◆ WHAT YOU ARE ASKED TO DO ◆
Find every line in the records below that holds the word "两列分栏", and copy each one.

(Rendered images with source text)
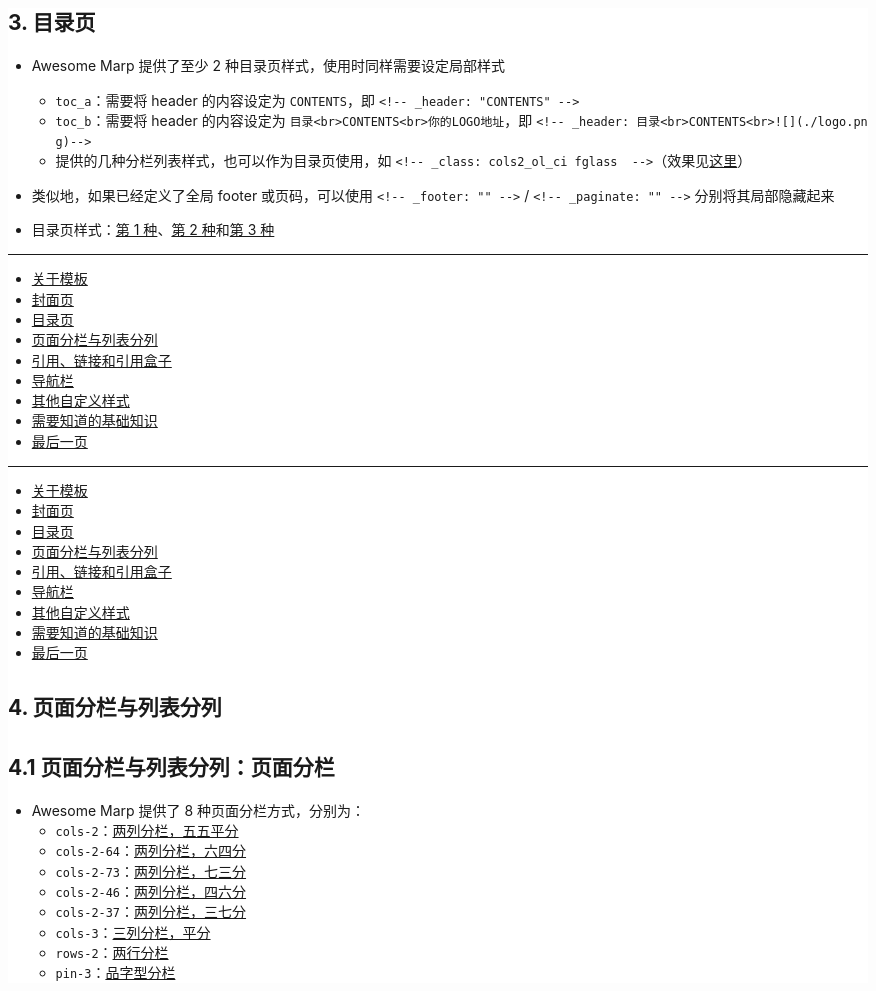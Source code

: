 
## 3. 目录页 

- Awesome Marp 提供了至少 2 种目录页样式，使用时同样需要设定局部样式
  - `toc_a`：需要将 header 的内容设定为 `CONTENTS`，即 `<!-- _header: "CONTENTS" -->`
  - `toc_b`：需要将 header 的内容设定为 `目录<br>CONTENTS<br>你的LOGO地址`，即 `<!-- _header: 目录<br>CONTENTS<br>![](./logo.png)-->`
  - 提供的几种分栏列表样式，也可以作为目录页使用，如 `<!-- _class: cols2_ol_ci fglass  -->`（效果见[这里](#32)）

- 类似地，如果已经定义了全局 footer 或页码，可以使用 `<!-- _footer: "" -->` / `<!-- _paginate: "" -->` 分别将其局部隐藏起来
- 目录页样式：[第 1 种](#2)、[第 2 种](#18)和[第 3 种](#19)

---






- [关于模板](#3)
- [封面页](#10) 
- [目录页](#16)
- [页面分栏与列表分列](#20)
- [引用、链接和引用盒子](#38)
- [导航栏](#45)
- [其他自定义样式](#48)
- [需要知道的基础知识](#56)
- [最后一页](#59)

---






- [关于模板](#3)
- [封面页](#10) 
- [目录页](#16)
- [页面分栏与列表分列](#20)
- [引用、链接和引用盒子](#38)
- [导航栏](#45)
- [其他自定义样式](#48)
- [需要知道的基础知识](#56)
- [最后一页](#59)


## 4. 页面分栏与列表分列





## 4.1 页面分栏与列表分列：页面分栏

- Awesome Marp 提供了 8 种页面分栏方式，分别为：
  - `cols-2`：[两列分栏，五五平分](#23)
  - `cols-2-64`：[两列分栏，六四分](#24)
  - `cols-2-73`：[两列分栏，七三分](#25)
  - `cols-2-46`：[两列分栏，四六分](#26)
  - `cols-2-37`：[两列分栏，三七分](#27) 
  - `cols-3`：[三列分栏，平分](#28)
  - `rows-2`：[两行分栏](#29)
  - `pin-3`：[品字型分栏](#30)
* * *
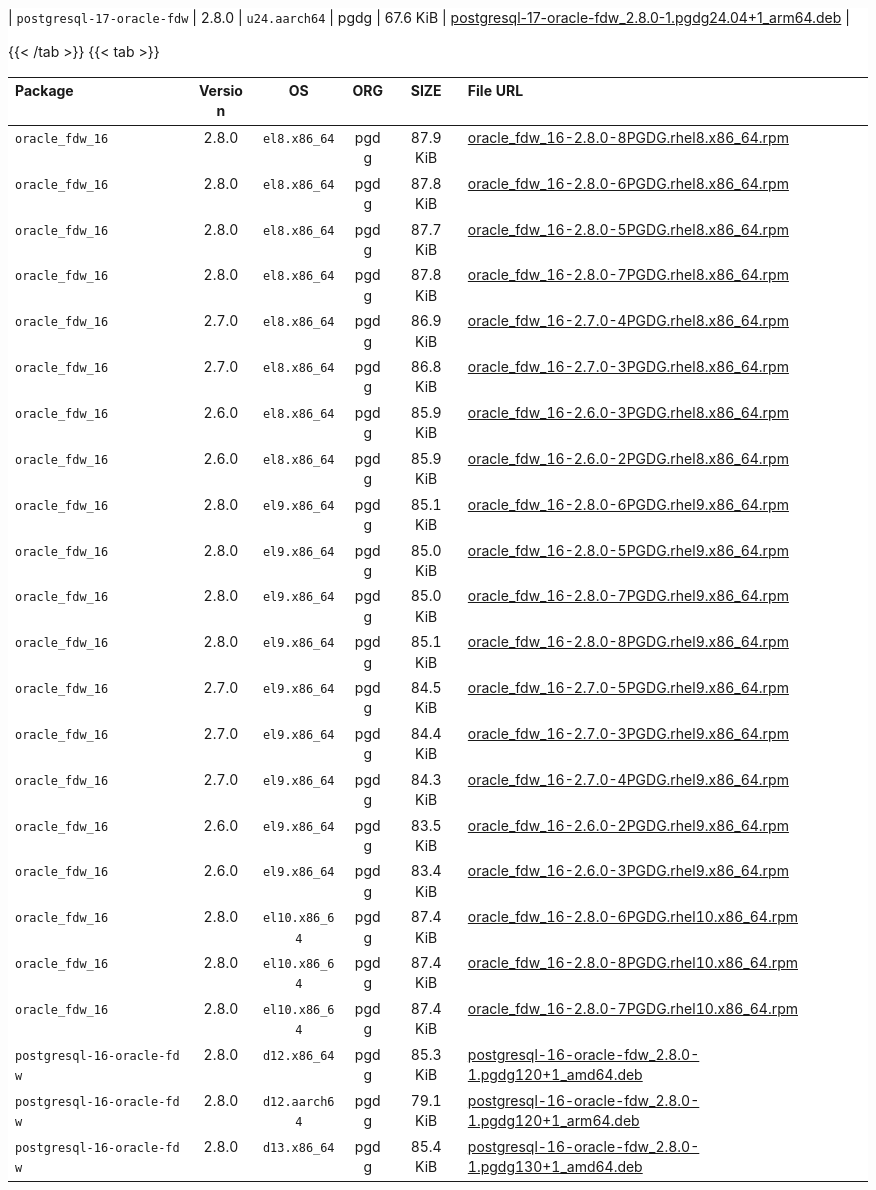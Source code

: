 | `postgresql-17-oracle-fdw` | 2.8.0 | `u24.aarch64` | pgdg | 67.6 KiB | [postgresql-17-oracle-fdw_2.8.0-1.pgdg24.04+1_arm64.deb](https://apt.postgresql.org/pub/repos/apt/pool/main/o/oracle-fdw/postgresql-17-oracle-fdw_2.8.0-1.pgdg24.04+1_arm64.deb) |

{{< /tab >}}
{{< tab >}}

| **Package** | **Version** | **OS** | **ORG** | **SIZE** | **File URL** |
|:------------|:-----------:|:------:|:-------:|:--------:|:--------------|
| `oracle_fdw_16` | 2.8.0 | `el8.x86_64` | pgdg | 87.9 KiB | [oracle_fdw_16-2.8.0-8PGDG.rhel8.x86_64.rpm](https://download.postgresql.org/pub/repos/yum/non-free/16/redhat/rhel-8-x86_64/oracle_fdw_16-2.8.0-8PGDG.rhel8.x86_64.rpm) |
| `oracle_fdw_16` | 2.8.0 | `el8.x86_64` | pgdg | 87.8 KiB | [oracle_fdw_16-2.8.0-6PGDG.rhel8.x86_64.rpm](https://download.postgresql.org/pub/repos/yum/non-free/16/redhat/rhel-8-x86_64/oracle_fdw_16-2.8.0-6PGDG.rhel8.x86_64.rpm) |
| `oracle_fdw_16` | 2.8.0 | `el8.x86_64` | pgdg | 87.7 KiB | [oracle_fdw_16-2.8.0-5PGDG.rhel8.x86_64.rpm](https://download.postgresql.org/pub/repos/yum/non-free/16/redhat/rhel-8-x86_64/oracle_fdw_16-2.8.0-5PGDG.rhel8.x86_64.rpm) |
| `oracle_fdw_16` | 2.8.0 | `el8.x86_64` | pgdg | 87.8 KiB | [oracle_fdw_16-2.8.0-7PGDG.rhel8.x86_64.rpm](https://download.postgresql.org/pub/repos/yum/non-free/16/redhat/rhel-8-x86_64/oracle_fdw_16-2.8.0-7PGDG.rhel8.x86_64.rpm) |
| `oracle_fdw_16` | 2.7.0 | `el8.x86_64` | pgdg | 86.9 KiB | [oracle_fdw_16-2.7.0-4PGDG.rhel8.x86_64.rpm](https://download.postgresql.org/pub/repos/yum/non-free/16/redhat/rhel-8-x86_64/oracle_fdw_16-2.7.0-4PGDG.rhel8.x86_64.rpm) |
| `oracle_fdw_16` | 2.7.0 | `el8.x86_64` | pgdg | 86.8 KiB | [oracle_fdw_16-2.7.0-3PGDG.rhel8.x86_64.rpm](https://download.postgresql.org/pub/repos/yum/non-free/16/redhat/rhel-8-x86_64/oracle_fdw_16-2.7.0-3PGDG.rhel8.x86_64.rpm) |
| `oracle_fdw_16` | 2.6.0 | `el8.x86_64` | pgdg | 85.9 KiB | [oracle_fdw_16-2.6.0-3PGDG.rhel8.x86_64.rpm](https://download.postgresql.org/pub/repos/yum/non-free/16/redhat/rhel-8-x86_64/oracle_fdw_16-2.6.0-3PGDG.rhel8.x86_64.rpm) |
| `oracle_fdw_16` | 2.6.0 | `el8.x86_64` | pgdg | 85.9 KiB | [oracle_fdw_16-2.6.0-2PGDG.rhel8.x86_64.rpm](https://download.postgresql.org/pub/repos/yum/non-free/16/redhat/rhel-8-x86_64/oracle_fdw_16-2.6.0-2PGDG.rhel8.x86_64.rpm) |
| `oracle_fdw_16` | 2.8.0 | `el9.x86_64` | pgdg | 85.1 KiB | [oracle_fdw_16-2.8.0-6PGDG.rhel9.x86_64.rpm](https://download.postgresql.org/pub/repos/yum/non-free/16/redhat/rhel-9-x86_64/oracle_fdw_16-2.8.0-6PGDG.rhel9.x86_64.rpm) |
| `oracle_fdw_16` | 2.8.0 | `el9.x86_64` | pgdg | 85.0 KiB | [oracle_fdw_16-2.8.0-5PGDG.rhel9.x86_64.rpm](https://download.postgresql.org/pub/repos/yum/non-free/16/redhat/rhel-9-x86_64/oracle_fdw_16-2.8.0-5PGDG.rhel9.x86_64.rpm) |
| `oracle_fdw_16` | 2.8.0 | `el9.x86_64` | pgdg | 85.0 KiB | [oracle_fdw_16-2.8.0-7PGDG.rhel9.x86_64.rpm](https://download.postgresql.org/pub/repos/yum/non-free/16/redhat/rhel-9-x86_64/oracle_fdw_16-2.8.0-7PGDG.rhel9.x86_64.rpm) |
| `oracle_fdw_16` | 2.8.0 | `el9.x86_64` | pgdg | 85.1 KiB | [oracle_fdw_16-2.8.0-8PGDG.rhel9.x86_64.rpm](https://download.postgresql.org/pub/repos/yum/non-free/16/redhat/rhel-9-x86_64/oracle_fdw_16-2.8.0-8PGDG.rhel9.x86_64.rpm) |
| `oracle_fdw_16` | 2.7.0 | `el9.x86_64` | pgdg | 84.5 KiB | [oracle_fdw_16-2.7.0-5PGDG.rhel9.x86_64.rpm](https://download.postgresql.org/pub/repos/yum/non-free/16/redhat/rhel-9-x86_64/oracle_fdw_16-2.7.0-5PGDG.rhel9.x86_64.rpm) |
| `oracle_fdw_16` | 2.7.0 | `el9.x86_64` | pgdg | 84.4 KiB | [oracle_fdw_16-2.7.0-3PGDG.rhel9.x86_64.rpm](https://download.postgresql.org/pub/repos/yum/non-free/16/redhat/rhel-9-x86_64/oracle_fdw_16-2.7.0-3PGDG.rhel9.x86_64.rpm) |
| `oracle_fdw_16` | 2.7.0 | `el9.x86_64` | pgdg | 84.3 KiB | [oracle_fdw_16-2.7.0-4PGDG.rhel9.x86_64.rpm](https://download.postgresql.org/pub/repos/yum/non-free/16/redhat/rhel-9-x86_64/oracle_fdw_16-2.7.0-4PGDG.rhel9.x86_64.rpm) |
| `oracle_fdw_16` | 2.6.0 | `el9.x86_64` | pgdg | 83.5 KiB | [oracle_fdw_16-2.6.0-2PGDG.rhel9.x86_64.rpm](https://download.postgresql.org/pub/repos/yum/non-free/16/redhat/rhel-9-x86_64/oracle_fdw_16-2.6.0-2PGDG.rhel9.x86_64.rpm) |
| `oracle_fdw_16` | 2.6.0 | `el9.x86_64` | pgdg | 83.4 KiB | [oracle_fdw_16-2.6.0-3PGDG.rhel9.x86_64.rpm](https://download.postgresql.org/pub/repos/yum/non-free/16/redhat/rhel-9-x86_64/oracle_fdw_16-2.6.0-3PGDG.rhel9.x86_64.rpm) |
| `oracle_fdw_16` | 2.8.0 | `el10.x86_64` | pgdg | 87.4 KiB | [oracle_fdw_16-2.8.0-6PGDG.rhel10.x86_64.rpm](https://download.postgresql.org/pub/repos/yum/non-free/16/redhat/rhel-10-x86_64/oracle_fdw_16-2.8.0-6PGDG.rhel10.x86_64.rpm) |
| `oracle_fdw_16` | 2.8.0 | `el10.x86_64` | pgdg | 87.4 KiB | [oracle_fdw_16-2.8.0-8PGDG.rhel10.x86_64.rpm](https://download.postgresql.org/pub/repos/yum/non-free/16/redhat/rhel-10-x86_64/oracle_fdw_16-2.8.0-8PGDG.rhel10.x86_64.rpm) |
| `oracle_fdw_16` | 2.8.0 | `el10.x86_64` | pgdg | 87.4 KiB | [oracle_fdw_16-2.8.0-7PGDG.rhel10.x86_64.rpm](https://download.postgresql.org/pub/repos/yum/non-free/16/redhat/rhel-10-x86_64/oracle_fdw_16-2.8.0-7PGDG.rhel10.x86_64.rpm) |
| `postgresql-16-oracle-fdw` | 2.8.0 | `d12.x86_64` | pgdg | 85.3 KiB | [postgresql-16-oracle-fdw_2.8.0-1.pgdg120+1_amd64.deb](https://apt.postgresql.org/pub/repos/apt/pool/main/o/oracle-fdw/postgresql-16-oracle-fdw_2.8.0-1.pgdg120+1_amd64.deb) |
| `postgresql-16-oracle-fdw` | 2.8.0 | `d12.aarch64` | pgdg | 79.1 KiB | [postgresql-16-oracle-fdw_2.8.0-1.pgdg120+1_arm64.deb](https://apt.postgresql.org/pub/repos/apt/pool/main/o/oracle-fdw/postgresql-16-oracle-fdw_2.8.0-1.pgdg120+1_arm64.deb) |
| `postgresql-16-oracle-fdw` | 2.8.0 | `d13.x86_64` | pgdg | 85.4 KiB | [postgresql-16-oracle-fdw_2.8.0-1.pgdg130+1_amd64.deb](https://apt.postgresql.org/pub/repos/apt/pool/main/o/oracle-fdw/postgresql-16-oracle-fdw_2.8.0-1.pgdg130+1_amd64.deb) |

◆ WRITTEN RESPONSE ◆
  - `cols-2`：[两列分栏，五五平分](#23)
  - `cols-2-64`：[两列分栏，六四分](#24)
  - `cols-2-73`：[两列分栏，七三分](#25)
  - `cols-2-46`：[两列分栏，四六分](#26)
  - `cols-2-37`：[两列分栏，三七分](#27) 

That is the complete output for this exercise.